▶ **Work task**
Please copy out the entries below exactly, beginning with the line that contains "- [ ] Smart [port-binding](/main.go)" and ending with the line that contains "Analysis (PRISM Data)", and include nothing outside that span.

******************************

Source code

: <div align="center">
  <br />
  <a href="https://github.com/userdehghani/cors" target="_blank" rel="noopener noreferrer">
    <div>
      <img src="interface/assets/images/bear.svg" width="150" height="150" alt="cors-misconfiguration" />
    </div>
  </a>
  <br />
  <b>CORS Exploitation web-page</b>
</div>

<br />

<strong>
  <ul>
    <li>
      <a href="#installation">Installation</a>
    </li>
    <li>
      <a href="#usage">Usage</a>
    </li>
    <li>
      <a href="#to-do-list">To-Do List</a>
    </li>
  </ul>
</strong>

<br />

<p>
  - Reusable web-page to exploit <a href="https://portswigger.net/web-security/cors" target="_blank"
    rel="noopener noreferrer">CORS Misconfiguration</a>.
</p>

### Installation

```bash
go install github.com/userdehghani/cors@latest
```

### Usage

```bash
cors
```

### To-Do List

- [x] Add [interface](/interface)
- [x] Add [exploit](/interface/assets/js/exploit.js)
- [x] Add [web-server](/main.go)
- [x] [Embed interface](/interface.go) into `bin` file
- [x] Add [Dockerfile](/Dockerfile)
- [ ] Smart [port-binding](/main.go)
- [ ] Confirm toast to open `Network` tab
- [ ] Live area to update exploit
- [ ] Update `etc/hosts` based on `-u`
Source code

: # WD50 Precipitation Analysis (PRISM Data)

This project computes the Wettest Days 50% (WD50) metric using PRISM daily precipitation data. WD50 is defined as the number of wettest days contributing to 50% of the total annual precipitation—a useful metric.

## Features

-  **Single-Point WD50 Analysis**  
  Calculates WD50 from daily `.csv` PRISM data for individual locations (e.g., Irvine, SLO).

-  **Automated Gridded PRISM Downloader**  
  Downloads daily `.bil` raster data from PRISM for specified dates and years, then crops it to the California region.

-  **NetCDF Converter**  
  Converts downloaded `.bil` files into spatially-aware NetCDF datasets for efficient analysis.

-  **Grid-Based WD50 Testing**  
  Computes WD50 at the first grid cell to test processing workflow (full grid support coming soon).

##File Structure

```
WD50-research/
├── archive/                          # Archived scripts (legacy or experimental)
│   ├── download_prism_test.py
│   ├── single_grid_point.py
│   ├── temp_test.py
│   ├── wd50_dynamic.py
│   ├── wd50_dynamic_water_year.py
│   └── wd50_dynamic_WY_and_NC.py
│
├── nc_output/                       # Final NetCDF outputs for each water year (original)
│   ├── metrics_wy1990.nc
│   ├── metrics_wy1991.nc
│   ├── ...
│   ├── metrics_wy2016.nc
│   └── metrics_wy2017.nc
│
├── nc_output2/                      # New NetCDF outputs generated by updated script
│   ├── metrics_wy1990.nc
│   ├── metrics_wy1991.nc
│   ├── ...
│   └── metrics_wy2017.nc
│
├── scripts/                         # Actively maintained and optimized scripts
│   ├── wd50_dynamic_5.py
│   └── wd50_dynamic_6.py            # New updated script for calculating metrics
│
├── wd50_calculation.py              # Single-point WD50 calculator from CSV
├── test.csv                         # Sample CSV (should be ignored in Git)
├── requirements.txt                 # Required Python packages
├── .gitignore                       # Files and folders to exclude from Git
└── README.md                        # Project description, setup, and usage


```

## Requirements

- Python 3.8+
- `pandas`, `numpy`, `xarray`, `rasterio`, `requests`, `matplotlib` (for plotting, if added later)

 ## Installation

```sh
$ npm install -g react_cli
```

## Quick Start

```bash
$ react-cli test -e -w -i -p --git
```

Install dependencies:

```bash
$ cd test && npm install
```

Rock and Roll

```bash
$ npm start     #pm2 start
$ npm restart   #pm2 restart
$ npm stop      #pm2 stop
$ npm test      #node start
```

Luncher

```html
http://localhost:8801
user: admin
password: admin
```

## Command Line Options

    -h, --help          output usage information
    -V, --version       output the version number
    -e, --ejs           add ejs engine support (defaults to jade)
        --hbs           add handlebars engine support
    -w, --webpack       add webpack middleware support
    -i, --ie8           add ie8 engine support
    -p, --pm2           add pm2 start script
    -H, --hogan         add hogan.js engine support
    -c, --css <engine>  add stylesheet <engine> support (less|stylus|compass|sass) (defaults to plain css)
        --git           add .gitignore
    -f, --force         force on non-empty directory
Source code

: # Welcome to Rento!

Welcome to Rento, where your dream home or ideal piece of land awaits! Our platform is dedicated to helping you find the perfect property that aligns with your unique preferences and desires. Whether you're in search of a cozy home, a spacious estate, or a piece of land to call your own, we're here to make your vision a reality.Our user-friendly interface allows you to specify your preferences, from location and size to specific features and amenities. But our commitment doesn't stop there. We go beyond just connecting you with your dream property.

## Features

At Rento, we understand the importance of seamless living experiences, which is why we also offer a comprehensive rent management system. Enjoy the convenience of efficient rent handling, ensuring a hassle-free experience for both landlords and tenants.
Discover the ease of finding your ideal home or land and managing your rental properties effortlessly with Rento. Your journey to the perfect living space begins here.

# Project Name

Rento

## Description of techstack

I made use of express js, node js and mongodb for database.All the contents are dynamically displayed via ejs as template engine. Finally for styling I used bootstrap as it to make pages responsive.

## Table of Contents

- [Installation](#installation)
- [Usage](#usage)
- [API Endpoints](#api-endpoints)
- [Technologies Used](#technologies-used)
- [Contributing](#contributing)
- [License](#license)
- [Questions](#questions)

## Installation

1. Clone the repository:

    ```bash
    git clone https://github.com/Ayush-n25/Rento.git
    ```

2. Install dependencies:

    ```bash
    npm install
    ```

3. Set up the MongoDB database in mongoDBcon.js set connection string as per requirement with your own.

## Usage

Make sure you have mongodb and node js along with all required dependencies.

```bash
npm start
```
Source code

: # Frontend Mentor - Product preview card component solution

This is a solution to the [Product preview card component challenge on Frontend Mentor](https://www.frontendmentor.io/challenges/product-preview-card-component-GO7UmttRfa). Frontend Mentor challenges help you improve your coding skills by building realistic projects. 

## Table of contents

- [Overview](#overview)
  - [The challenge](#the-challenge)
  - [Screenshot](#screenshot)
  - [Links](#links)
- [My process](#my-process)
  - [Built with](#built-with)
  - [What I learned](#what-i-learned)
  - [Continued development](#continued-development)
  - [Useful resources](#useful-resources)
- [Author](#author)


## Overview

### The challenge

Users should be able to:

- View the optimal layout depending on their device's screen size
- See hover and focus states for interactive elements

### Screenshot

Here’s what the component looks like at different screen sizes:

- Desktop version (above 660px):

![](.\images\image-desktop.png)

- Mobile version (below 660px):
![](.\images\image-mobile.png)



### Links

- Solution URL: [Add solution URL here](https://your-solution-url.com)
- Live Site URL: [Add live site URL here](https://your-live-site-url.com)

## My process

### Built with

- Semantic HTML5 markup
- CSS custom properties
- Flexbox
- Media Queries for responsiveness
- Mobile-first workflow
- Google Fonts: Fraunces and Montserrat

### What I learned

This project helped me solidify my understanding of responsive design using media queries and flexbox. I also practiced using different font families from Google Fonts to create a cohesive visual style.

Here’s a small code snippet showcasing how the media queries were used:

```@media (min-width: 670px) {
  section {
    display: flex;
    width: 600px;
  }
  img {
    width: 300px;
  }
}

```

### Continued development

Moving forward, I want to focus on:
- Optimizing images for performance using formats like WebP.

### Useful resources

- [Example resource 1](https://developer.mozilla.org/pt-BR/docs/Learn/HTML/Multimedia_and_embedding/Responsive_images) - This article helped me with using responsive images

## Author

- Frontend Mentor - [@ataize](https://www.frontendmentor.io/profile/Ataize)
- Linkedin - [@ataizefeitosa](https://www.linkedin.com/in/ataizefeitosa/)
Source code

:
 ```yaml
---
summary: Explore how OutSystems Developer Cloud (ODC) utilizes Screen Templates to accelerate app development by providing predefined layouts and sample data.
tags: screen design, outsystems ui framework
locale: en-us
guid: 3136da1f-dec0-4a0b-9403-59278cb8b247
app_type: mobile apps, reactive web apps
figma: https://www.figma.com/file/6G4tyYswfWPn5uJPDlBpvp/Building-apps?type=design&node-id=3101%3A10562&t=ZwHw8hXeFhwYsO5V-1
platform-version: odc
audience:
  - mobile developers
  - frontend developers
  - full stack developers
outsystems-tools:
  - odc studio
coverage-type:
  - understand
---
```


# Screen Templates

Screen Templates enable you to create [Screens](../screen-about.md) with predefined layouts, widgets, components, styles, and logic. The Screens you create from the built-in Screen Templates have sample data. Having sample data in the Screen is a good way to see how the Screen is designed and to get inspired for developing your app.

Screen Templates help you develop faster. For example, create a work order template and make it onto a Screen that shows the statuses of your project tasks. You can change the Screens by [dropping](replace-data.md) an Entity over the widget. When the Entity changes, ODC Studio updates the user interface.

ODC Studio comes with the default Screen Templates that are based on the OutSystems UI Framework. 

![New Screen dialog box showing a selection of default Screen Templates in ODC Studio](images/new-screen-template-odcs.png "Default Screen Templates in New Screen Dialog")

******************************

▶ **Expected answer**
- [ ] Smart [port-binding](/main.go)
- [ ] Confirm toast to open `Network` tab
- [ ] Live area to update exploit
- [ ] Update `etc/hosts` based on `-u`
Source code

: # WD50 Precipitation Analysis (PRISM Data)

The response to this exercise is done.